TRY IT ▸ Produce as output only the lines below starting at the line with "### TEI workflow" and continuing through the line with "#### Template file", each one exactly as written.

DATA RECORDS ▸
== Segment start ==

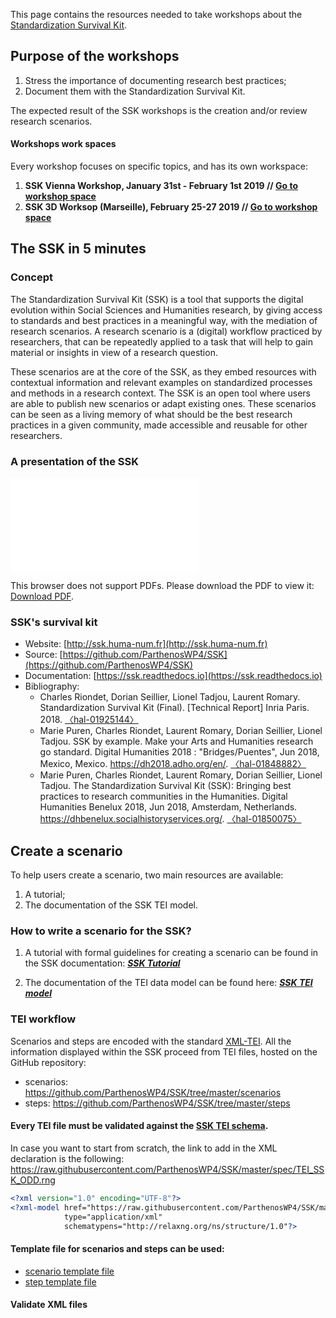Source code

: This page contains the resources needed to take workshops about the [Standardization Survival Kit](http://ssk.huma-num.fr).

## Purpose of the workshops

1. Stress the importance of documenting research best practices;
1. Document them with the Standardization Survival Kit.

The expected result of the SSK workshops is the creation and/or review research scenarios.

#### Workshops work spaces

Every workshop focuses on specific topics, and has its own workspace:
1. **SSK Vienna Workshop, January 31st - February 1st 2019 // [Go to workshop space](Vienna19)**
2. **SSK 3D Worksop (Marseille), February 25-27 2019 //
  [Go to workshop space](Marseille19)**


## The SSK in 5 minutes

### Concept
The Standardization Survival Kit (SSK) is a tool that supports the digital evolution within Social Sciences and Humanities research, by giving access to standards and best practices in a meaningful way, with the mediation of research scenarios. A research scenario is a (digital) workflow practiced by researchers, that can be repeatedly applied to a task that will help to gain material or insights in view of a research question.

These scenarios are at the core of the SSK, as they embed resources with contextual information and relevant examples on standardized processes and methods in a research context. The SSK is an open tool where users are able to publish new scenarios or adapt existing ones. These scenarios can be seen as a living memory of what should be the best research practices in a given community, made accessible and reusable for other researchers.

### A presentation of the SSK

<object data="img/SSK_19_WS.pdf" type="application/pdf" width="700px" height="700px">
    <embed src="img/SSK_19_WS.pdf">
        <p>This browser does not support PDFs. Please download the PDF to view it: <a href="img/SSK_19_WS.pdf">Download PDF</a>.</p>
    </embed>
</object>

### SSK's survival kit
* Website: [http://ssk.huma-num.fr](http://ssk.huma-num.fr)
* Source: [https://github.com/ParthenosWP4/SSK](https://github.com/ParthenosWP4/SSK)
* Documentation: [https://ssk.readthedocs.io](https://ssk.readthedocs.io)
* Bibliography:
  * Charles Riondet, Dorian Seillier, Lionel Tadjou, Laurent Romary. Standardization Survival Kit (Final). [Technical Report] Inria Paris. 2018. [〈hal-01925144〉](https://hal.inria.fr/hal-01925144)
  * Marie Puren, Charles Riondet, Laurent Romary, Dorian Seillier, Lionel Tadjou. SSK by example. Make your Arts and Humanities research go standard. Digital Humanities 2018 : "Bridges/Puentes", Jun 2018, Mexico, Mexico. https://dh2018.adho.org/en/. [〈hal-01848882〉](https://hal.inria.fr/hal-01848882)
  * Marie Puren, Charles Riondet, Laurent Romary, Dorian Seillier, Lionel Tadjou. The Standardization Survival Kit (SSK): Bringing best practices to research communities in the Humanities. Digital Humanities Benelux 2018, Jun 2018, Amsterdam, Netherlands. https://dhbenelux.socialhistoryservices.org/. [〈hal-01850075〉](https://hal.inria.fr/hal-01850075)


## Create a scenario

To help users create a scenario, two main resources are available:

1. A tutorial;
2. The documentation of the SSK TEI model.

### How to write a scenario for the SSK?

1. A tutorial with formal guidelines for creating a scenario can be found in the SSK documentation:
***[SSK Tutorial](https://ssk.readthedocs.io/en/latest/1_tuto.html)***

1. The documentation of the TEI data model can be found here:
***[SSK TEI model](https://ssk.readthedocs.io/en/latest/2_ssktei.html)***


### TEI workflow


Scenarios and steps are encoded with the standard [XML-TEI](http://tei-c.org/). All the information displayed within the SSK proceed from TEI files, hosted on the GitHub repository:
* scenarios: https://github.com/ParthenosWP4/SSK/tree/master/scenarios
* steps: https://github.com/ParthenosWP4/SSK/tree/master/steps


#### Every TEI file must be validated against the [SSK TEI schema](https://ssk.readthedocs.io/en/latest/2_ssktei.html#schema).

In case you want to start from scratch, the link to add in the XML declaration is the following:
https://raw.githubusercontent.com/ParthenosWP4/SSK/master/spec/TEI_SSK_ODD.rng

```xml
<?xml version="1.0" encoding="UTF-8"?>
<?xml-model href="https://raw.githubusercontent.com/ParthenosWP4/SSK/master/spec/TEI_SSK_ODD.rng"
            type="application/xml"
            schematypens="http://relaxng.org/ns/structure/1.0"?>
```

#### Template file for scenarios and steps can be used:
  * [scenario template file](https://github.com/ParthenosWP4/Workshops/blob/master/SSK_Scenario_template.xml)
  * [step template file](https://github.com/ParthenosWP4/Workshops/blob/master/SSK_step_template.xml)

#### Validate XML files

== Segment end ==

SOLUTION TO THE PROBLEM ▸
### TEI workflow


Scenarios and steps are encoded with the standard [XML-TEI](http://tei-c.org/). All the information displayed within the SSK proceed from TEI files, hosted on the GitHub repository:
* scenarios: https://github.com/ParthenosWP4/SSK/tree/master/scenarios
* steps: https://github.com/ParthenosWP4/SSK/tree/master/steps


#### Every TEI file must be validated against the [SSK TEI schema](https://ssk.readthedocs.io/en/latest/2_ssktei.html#schema).

In case you want to start from scratch, the link to add in the XML declaration is the following:
https://raw.githubusercontent.com/ParthenosWP4/SSK/master/spec/TEI_SSK_ODD.rng

```xml
<?xml version="1.0" encoding="UTF-8"?>
<?xml-model href="https://raw.githubusercontent.com/ParthenosWP4/SSK/master/spec/TEI_SSK_ODD.rng"
            type="application/xml"
            schematypens="http://relaxng.org/ns/structure/1.0"?>
```

#### Template file for scenarios and steps can be used:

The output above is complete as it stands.